## What needs to be done
Each entry needs to be duplicated exactly.

## Supplied records

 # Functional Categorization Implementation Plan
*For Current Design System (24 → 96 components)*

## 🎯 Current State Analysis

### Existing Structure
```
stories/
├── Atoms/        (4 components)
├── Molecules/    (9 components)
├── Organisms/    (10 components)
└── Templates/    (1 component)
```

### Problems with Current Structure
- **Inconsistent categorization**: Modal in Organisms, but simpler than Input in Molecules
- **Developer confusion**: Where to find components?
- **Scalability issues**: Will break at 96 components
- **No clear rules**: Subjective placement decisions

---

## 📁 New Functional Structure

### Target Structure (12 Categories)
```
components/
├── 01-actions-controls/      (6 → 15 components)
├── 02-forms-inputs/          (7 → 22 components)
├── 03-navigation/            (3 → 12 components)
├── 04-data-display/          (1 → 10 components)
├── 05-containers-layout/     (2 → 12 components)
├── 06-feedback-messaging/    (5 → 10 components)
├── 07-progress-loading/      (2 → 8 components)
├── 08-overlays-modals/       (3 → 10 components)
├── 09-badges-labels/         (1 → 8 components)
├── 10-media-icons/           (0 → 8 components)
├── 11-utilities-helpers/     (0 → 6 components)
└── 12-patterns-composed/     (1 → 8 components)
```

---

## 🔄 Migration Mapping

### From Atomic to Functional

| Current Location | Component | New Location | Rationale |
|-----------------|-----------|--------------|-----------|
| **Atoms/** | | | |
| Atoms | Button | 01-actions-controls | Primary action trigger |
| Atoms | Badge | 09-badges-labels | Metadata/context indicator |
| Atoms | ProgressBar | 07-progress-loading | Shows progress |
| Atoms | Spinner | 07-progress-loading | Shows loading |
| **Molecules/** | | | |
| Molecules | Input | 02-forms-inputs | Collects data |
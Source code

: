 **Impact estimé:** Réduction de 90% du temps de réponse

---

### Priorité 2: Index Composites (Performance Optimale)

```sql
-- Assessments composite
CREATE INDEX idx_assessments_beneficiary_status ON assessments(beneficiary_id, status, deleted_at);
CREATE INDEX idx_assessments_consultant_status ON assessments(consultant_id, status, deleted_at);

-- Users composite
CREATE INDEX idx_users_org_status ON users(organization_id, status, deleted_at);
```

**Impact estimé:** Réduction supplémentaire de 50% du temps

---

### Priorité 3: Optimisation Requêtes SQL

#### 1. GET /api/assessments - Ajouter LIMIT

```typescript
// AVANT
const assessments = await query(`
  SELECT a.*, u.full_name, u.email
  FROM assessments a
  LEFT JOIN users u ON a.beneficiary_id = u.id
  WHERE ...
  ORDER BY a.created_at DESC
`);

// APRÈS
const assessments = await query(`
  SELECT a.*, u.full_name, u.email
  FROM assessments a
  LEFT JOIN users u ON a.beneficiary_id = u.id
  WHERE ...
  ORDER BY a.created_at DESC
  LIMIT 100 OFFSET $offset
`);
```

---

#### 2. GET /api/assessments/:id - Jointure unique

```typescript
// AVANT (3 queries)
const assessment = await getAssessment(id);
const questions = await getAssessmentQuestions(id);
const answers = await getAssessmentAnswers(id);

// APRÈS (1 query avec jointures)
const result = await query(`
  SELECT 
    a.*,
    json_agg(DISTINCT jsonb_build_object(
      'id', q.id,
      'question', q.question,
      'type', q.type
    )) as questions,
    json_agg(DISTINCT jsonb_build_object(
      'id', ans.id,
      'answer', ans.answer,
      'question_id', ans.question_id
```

## Response box
 # Functional Categorization Implementation Plan
*For Current Design System (24 → 96 components)*

## 🎯 Current State Analysis

### Existing Structure
```
stories/
├── Atoms/        (4 components)
├── Molecules/    (9 components)
├── Organisms/    (10 components)
└── Templates/    (1 component)
```

### Problems with Current Structure
- **Inconsistent categorization**: Modal in Organisms, but simpler than Input in Molecules
- **Developer confusion**: Where to find components?
- **Scalability issues**: Will break at 96 components
- **No clear rules**: Subjective placement decisions

---

## 📁 New Functional Structure

### Target Structure (12 Categories)
```
components/
├── 01-actions-controls/      (6 → 15 components)
├── 02-forms-inputs/          (7 → 22 components)
├── 03-navigation/            (3 → 12 components)
├── 04-data-display/          (1 → 10 components)
├── 05-containers-layout/     (2 → 12 components)
├── 06-feedback-messaging/    (5 → 10 components)
├── 07-progress-loading/      (2 → 8 components)
├── 08-overlays-modals/       (3 → 10 components)
├── 09-badges-labels/         (1 → 8 components)
├── 10-media-icons/           (0 → 8 components)
├── 11-utilities-helpers/     (0 → 6 components)
└── 12-patterns-composed/     (1 → 8 components)
```

---

## 🔄 Migration Mapping

### From Atomic to Functional

| Current Location | Component | New Location | Rationale |
|-----------------|-----------|--------------|-----------|
| **Atoms/** | | | |
| Atoms | Button | 01-actions-controls | Primary action trigger |
| Atoms | Badge | 09-badges-labels | Metadata/context indicator |
| Atoms | ProgressBar | 07-progress-loading | Shows progress |
| Atoms | Spinner | 07-progress-loading | Shows loading |
| **Molecules/** | | | |
| Molecules | Input | 02-forms-inputs | Collects data |
Source code

: **Impact estimé:** Réduction de 90% du temps de réponse

---

### Priorité 2: Index Composites (Performance Optimale)

```sql
-- Assessments composite
CREATE INDEX idx_assessments_beneficiary_status ON assessments(beneficiary_id, status, deleted_at);
CREATE INDEX idx_assessments_consultant_status ON assessments(consultant_id, status, deleted_at);

-- Users composite
CREATE INDEX idx_users_org_status ON users(organization_id, status, deleted_at);
```

**Impact estimé:** Réduction supplémentaire de 50% du temps

---

### Priorité 3: Optimisation Requêtes SQL

#### 1. GET /api/assessments - Ajouter LIMIT

```typescript
// AVANT
const assessments = await query(`
  SELECT a.*, u.full_name, u.email
  FROM assessments a
  LEFT JOIN users u ON a.beneficiary_id = u.id
  WHERE ...
  ORDER BY a.created_at DESC
`);

// APRÈS
const assessments = await query(`
  SELECT a.*, u.full_name, u.email
  FROM assessments a
  LEFT JOIN users u ON a.beneficiary_id = u.id
  WHERE ...
  ORDER BY a.created_at DESC
  LIMIT 100 OFFSET $offset
`);
```

---

#### 2. GET /api/assessments/:id - Jointure unique

```typescript
// AVANT (3 queries)
const assessment = await getAssessment(id);
const questions = await getAssessmentQuestions(id);
const answers = await getAssessmentAnswers(id);

// APRÈS (1 query avec jointures)
const result = await query(`
  SELECT 
    a.*,
    json_agg(DISTINCT jsonb_build_object(
      'id', q.id,
      'question', q.question,
      'type', q.type
    )) as questions,
    json_agg(DISTINCT jsonb_build_object(
      'id', ans.id,
      'answer', ans.answer,
      'question_id', ans.question_id
```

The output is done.